◆ About this task
Go through the following data and transcribe exactly the stretch of lines from the one holding "- More than" to the one holding "Composition queries are", both included.

◇ ◇ ◇

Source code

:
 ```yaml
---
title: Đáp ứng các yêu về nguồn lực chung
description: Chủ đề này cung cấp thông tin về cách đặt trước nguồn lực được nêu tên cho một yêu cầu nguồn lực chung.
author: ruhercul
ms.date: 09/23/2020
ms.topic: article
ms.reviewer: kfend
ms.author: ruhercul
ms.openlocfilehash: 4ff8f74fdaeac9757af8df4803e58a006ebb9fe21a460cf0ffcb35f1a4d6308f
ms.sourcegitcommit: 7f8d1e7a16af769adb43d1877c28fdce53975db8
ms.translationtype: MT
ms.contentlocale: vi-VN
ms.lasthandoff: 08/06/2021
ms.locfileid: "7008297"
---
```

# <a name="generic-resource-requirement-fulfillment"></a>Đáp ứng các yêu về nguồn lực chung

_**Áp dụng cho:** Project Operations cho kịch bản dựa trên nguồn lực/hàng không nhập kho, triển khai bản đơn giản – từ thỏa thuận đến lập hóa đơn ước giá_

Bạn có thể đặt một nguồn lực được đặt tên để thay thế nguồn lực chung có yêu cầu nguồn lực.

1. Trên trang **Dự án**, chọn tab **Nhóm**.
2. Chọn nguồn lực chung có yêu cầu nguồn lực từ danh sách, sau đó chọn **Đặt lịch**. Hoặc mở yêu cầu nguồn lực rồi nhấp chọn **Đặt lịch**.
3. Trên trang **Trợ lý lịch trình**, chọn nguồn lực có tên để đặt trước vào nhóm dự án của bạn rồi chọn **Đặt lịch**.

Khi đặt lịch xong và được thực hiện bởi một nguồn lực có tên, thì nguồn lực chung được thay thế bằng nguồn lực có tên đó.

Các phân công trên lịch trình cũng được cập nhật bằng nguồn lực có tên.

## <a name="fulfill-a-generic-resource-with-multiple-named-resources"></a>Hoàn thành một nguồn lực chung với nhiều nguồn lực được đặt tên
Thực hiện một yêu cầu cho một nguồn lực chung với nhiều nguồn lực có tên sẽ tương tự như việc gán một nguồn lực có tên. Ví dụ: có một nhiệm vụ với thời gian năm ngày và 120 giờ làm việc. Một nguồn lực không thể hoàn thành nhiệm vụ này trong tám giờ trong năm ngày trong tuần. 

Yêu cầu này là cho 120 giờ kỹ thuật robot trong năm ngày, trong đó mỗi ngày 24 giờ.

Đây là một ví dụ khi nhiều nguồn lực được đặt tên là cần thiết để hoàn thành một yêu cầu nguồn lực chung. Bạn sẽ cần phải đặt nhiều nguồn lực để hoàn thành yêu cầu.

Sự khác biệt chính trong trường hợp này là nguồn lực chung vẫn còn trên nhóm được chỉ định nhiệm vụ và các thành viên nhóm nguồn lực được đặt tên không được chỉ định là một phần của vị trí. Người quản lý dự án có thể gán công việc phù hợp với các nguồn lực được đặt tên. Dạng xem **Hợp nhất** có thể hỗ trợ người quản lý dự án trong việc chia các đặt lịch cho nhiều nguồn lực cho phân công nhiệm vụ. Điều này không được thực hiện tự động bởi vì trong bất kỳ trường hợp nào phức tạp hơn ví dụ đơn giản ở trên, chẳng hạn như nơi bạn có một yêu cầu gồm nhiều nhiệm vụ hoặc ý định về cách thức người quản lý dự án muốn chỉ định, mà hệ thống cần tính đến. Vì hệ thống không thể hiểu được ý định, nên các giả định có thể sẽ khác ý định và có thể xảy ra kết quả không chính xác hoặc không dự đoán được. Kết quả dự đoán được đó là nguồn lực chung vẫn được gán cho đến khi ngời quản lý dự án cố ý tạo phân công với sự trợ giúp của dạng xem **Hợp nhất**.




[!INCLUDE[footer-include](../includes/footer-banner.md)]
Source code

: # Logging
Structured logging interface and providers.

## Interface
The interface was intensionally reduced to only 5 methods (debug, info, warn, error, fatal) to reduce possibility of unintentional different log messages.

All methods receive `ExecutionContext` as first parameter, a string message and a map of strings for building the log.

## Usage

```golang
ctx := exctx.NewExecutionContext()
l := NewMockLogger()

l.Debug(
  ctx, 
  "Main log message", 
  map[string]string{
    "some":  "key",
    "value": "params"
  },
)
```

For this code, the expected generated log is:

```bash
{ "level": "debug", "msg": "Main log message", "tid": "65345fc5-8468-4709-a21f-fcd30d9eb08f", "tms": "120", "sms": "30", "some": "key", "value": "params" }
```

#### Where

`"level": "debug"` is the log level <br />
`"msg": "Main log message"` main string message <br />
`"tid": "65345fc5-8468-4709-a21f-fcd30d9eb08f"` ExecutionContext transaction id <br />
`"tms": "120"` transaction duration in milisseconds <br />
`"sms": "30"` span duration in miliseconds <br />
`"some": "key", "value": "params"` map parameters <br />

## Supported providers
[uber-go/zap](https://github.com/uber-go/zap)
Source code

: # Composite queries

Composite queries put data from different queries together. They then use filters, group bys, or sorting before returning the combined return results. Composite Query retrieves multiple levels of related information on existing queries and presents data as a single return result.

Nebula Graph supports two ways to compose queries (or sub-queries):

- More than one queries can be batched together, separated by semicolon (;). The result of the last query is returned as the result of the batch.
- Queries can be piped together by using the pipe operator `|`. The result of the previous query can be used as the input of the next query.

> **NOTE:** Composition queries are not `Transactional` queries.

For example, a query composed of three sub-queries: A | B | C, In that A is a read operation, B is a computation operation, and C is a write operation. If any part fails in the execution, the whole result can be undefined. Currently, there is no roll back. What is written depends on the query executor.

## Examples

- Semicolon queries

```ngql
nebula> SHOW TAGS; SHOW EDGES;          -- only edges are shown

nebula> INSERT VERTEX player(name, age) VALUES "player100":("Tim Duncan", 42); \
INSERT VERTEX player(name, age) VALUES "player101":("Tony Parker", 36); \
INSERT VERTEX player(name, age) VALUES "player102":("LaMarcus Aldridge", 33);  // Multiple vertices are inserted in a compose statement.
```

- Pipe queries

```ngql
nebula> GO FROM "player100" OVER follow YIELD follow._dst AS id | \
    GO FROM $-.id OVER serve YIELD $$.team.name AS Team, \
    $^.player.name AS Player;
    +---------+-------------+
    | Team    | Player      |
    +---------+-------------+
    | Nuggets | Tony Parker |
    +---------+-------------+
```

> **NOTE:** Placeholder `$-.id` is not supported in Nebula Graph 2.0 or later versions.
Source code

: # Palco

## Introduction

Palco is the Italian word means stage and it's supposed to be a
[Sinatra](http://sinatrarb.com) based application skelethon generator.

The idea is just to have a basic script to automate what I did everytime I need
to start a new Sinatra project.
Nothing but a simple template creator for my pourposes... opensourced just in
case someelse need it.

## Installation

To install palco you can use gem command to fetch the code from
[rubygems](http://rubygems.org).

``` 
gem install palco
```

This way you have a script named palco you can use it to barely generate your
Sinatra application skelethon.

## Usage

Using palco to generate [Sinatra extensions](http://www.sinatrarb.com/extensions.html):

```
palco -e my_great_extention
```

◇ ◇ ◇

◆ Exercise output
- More than one queries can be batched together, separated by semicolon (;). The result of the last query is returned as the result of the batch.
- Queries can be piped together by using the pipe operator `|`. The result of the previous query can be used as the input of the next query.

> **NOTE:** Composition queries are not `Transactional` queries.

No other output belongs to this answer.